Hasta que esta victoria del amor no inunde todo el mundo, los santos caminan
con nosotros, todavía peregrinos. Santa Teresa de Lisieux, doctora de la
Iglesia, escribía convencida de que la alegría en el cielo por la victoria del
amor crucificado no es plena mientras haya un solo hombre en la tierra que
sufra y gima: «Cuento mucho con no permanecer inactiva en el cielo, mi deseo es
seguir trabajando para la Iglesia y para las almas» (Carta 254,14 julio 1897).
También nosotros participamos de los méritos y de
la alegría de los santos, así como ellos participan de nuestra lucha y nuestro
deseo de paz y reconciliación. Su alegría por la victoria de Cristo resucitado
es para nosotros motivo de fuerza para superar tantas formas de indiferencia y
de dureza de corazón.
Por otra parte, toda comunidad cristiana está
llamada a cruzar el umbral que la pone en relación con la sociedad que la
rodea, con los pobres y los alejados. La Iglesia por naturaleza es misionera,
no debe quedarse replegada en sí misma, sino que es enviada a todos los
hombres.
Esta misión es el testimonio paciente de Aquel que
quiere llevar toda la realidad y cada hombre al Padre. La misión es lo que el
amor no puede callar. La Iglesia sigue a Jesucristo por el camino que la lleva
a cada hombre, hasta los confines de la tierra (cf. Hch 1,8). Así podemos ver
en nuestro prójimo al hermano y a la hermana por quienes Cristo murió y
resucitó. Lo que hemos recibido, lo hemos recibido también para ellos. E,
igualmente, lo que estos hermanos poseen es un don para la Iglesia y para toda
la humanidad.
Queridos hermanos y hermanas, cuánto deseo que los
lugares en los que se manifiesta la Iglesia, en particular nuestras parroquias
y nuestras comunidades, lleguen a ser islas de misericordia en medio del mar de
la indiferencia.
3.
«Fortalezcan sus corazones» (St 5,8)
La persona
creyente
También como individuos tenemos la tentación de la
indiferencia. Estamos saturados de noticias e imágenes tremendas que nos narran
el sufrimiento humano y, al mismo tiempo, sentimos toda nuestra incapacidad
para intervenir. ¿Qué podemos hacer para no dejarnos absorber por esta espiral
de horror y de impotencia?
En primer lugar, podemos orar en la comunión de la
Iglesia terrenal y celestial. No olvidemos la fuerza de la oración de tantas
personas. La iniciativa 24 horas para el Señor, que deseo que se celebre en
toda la Iglesia —también a nivel diocesano—, en los días 13 y 14 de marzo, es
expresión de esta necesidad de la oración.

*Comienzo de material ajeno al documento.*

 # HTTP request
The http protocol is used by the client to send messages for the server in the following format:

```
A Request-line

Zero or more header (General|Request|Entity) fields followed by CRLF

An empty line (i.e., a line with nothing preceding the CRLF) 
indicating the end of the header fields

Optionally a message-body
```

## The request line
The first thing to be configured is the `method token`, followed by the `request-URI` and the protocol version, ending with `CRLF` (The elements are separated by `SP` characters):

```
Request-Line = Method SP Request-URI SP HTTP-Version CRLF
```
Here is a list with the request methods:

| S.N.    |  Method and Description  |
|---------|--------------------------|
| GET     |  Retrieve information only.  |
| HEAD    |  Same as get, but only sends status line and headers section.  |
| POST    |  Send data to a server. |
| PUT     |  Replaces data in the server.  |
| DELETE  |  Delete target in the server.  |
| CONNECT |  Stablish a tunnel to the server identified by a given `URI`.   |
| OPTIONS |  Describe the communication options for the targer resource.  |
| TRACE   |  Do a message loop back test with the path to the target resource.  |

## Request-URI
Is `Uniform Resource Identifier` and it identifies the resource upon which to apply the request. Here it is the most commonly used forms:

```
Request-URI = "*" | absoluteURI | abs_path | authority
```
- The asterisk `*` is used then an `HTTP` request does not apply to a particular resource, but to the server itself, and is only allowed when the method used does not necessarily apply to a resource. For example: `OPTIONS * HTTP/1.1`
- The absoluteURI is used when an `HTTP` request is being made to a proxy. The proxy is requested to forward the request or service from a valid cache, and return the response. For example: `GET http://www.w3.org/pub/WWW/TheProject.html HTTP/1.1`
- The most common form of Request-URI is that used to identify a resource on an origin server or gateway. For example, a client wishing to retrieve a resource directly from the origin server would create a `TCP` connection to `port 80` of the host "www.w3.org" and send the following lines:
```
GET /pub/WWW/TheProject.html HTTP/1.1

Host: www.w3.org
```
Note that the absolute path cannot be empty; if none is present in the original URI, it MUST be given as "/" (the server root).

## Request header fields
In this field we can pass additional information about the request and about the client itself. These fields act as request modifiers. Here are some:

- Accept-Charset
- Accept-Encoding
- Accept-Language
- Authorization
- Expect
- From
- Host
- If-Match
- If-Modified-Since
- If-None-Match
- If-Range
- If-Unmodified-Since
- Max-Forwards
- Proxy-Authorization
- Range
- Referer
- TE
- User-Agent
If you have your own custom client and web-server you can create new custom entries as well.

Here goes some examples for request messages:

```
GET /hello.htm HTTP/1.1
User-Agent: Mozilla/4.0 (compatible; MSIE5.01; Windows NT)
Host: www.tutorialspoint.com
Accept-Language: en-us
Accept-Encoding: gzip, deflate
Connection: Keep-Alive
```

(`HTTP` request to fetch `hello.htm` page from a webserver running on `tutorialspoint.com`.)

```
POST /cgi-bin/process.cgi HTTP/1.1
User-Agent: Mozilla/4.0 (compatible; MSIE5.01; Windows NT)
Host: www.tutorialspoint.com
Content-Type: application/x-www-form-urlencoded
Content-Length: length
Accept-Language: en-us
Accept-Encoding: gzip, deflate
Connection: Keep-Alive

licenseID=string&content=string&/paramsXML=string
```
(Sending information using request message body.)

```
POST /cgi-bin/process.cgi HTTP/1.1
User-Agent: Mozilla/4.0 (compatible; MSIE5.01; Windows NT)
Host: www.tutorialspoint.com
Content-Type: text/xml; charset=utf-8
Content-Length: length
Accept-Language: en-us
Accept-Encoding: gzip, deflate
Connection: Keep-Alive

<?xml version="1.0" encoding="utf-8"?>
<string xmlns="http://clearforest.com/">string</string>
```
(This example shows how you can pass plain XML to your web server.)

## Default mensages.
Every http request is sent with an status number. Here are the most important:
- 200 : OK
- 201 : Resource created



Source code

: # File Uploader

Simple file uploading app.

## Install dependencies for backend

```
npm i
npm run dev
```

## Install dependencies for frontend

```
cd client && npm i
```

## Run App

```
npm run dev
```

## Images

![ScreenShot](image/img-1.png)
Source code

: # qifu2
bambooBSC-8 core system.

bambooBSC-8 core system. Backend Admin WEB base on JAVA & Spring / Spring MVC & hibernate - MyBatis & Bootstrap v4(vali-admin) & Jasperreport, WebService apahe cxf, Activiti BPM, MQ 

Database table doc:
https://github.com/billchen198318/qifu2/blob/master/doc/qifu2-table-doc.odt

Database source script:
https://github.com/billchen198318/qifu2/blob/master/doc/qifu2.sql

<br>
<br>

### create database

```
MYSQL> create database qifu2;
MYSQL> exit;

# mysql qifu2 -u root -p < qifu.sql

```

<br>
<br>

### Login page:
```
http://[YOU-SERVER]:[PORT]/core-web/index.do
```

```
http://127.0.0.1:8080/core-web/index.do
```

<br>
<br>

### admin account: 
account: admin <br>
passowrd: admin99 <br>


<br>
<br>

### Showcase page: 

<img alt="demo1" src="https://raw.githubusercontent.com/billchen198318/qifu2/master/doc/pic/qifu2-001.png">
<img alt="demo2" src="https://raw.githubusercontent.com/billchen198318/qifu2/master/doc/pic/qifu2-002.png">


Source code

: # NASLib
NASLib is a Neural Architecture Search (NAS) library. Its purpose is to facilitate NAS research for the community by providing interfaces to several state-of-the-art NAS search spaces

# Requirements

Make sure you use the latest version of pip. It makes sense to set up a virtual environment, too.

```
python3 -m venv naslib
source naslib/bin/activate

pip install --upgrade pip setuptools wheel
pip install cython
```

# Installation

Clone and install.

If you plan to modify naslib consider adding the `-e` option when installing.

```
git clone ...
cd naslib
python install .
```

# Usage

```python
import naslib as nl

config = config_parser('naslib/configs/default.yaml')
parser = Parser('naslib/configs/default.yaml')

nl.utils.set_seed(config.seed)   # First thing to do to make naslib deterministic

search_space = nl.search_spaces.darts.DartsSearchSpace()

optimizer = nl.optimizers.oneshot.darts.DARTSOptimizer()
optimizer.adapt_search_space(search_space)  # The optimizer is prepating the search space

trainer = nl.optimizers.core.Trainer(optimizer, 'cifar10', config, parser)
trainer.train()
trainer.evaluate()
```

En segundo lugar, podemos ayudar con gestos de
caridad, llegando tanto a las personas cercanas como a las lejanas, gracias a
los numerosos organismos de caridad de la Iglesia. La Cuaresma es un tiempo
propicio para mostrar interés por el otro, con un signo concreto, aunque sea
pequeño, de nuestra participación en la misma humanidad.
Y, en tercer lugar, el sufrimiento del otro
constituye una llamada a la conversión, porque la necesidad del hermano me
recuerda la fragilidad de mi vida, mi dependencia de Dios y de los hermanos. Si
pedimos humildemente la gracia de Dios y aceptamos los límites de nuestras
posibilidades, confiaremos en las infinitas posibilidades que nos reserva el
amor de Dios. Y podremos resistir a la tentación diabólica que nos hace creer
que nosotros solos podemos salvar al mundo y a nosotros mismos.
Para superar la indiferencia y nuestras
pretensiones de omnipotencia, quiero pedir a todos que este tiempo de Cuaresma
se viva como un camino de formación del corazón, como dijo Benedicto XVI (Ct.
enc. Deus caritas est, 31). Tener un corazón misericordioso no significa tener
un corazón débil. Quien desea ser misericordioso necesita un corazón fuerte,
firme, cerrado al tentador, pero abierto a Dios. Un corazón que se deje
impregnar por el Espíritu y guiar por los caminos del amor que nos llevan a los
hermanos y hermanas. En definitiva, un corazón pobre, que conoce sus propias
pobrezas y lo da todo por el otro.
Por esto, queridos hermanos y hermanas, deseo orar
con ustedes a Cristo en esta Cuaresma: “Fac cor nostrum secundum Cor tuum”:
“Haz nuestro corazón semejante al tuyo” (Súplica de las Letanías al Sagrado
Corazón de Jesús). De ese modo tendremos un corazón fuerte y misericordioso,
vigilante y generoso, que no se deje encerrar en sí mismo y no caiga en el
vértigo de la globalización de la indiferencia.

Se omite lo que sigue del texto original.